▶ **Task statement**:
Among the lines of the material, copy those that hold the string "camera".

▶ **Records for the task**:
= = = =
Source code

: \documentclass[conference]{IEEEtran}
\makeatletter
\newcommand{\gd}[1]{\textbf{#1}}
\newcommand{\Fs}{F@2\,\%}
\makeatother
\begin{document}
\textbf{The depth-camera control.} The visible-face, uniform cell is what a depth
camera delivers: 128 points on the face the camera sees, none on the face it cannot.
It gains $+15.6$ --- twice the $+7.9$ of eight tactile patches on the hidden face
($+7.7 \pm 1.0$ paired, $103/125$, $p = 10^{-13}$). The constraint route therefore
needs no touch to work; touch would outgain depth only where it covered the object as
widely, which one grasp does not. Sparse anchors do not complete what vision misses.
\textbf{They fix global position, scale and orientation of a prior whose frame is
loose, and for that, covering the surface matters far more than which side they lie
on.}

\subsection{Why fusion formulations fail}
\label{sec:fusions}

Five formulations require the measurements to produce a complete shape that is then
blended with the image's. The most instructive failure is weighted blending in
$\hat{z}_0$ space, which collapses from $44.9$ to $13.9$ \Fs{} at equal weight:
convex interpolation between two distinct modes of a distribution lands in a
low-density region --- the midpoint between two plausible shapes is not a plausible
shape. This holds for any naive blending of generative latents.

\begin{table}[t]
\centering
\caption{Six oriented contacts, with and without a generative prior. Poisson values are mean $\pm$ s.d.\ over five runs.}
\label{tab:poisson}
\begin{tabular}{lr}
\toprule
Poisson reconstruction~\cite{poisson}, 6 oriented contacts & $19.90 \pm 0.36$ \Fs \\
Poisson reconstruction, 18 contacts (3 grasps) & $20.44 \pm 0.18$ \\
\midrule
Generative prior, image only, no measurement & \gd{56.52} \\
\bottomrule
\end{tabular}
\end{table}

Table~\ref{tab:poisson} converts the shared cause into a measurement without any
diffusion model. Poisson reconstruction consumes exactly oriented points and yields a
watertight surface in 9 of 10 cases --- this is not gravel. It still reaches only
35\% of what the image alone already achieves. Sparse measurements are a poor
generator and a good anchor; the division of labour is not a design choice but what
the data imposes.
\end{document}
= = = =
▶ **Your solution**:
\textbf{The depth-camera control.} The visible-face, uniform cell is what a depth
camera delivers: 128 points on the face the camera sees, none on the face it cannot.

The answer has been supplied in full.